In terms of note validation, polymer banknotes pose no additional issues and note validators will accept and stack as normal.


By utilising polymer, UK banknotes can take advantage of improved security and durability measures. Evidence points to lower counterfeiting risks and overall higher security, as polymer allows additional security measures to be added, which is another boost for the industry. Polymer banknotes should be more pleasant to handle as they stay cleaner and are more durable, with an average life expectancy of more than 2.5 times that of the existing UK paper notes.

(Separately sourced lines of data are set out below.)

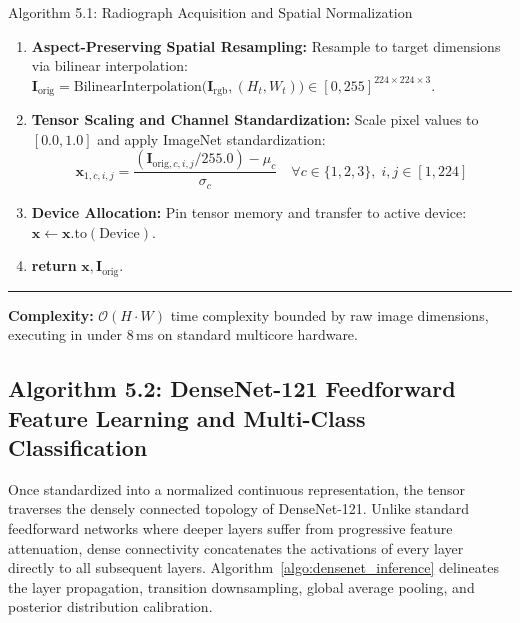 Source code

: \documentclass[12pt,a4paper]{report}
\begin{document}
\begin{algoBox}{Algorithm 5.1: Radiograph Acquisition and Spatial Normalization}
\begin{enumerate}[1:]
\begin{equation*}
\begin{cases}
      \end{cases}
    \end{equation*}
  \item \textbf{Aspect-Preserving Spatial Resampling:} Resample to target dimensions via bilinear interpolation: $\mathbf{I}_{\text{orig}} = \mathrm{BilinearInterpolation}\big(\mathbf{I}_{\text{rgb}}, (H_t, W_t)\big) \in [0, 255]^{224 \times 224 \times 3}$.
  \item \textbf{Tensor Scaling and Channel Standardization:} Scale pixel values to $[0.0, 1.0]$ and apply ImageNet standardization:
    \begin{equation*}
      \mathbf{x}_{1, c, i, j} = \frac{(\mathbf{I}_{\text{orig}, c, i, j} / 255.0) - \mu_c}{\sigma_c} \quad \forall c \in \{1, 2, 3\}, \; i, j \in [1, 224]
    \end{equation*}
  \item \textbf{Device Allocation:} Pin tensor memory and transfer to active device: $\mathbf{x} \leftarrow \mathbf{x}.\mathrm{to}(\mathrm{Device})$.
  \item \textbf{return} $\mathbf{x}, \mathbf{I}_{\text{orig}}$.
\end{enumerate}
\noindent\rule{\linewidth}{0.4pt}
\textbf{Complexity:} $\mathcal{O}(H \cdot W)$ time complexity bounded by raw image dimensions, executing in under 8\,ms on standard multicore hardware.
\end{algoBox}

\subsection{Algorithm 5.2: DenseNet-121 Feedforward Feature Learning and Multi-Class Classification}
Once standardized into a normalized continuous representation, the tensor traverses the densely connected topology of DenseNet-121. Unlike standard feedforward networks where deeper layers suffer from progressive feature attenuation, dense connectivity concatenates the activations of every layer directly to all subsequent layers. Algorithm~\ref{algo:densenet_inference} delineates the layer propagation, transition downsampling, global average pooling, and posterior distribution calibration.
\end{document}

Polymer banknotes are manufactured from transparent plastic film, specially coated with the ink layer that enables it to carry the printed design features of banknotes. The materials allow the inclusion of ‘windows’ or clear portions in the design, which enhance protection against counterfeits.


The First note that could be polymer is the £5 Winston Churchill due in 2016 followed by the £10 Jane Austen, these notes may be smaller than what we currently have but probably no smaller than existing Euro’s. Despite the visible material change the UK polymer banknotes will retain their overall look.

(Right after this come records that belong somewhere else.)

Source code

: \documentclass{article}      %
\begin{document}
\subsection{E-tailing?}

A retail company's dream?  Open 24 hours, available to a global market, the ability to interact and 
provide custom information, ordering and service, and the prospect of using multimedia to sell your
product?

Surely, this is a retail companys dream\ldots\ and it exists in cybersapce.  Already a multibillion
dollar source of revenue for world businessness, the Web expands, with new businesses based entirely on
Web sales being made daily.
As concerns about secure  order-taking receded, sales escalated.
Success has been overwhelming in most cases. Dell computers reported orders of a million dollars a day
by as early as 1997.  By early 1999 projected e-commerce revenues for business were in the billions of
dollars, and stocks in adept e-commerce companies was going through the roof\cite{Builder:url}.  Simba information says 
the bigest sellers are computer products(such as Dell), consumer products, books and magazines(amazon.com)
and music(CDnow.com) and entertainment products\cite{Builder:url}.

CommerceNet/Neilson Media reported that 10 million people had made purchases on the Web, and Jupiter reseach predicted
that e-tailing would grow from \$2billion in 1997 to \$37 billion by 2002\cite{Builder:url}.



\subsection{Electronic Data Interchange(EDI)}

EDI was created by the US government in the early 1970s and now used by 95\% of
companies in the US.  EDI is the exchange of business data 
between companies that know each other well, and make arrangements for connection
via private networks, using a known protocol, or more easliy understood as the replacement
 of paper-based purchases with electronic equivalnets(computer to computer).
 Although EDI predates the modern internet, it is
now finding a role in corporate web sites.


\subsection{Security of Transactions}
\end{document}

Over 20 countries currently issue polymer banknotes. These include Australia, which introduced them in 1988, New Zealand, Mexico, Singapore, Canada and Fiji which introduced them in 2013.

ITL validators would not require any hardware modifications to accept the new polymer banknotes. The only update required would be a free currency firmware update to incorporate the new polymer banknote data. Customers across the Industry would face minimal disruption if the introduction of polymer banknotes goes ahead.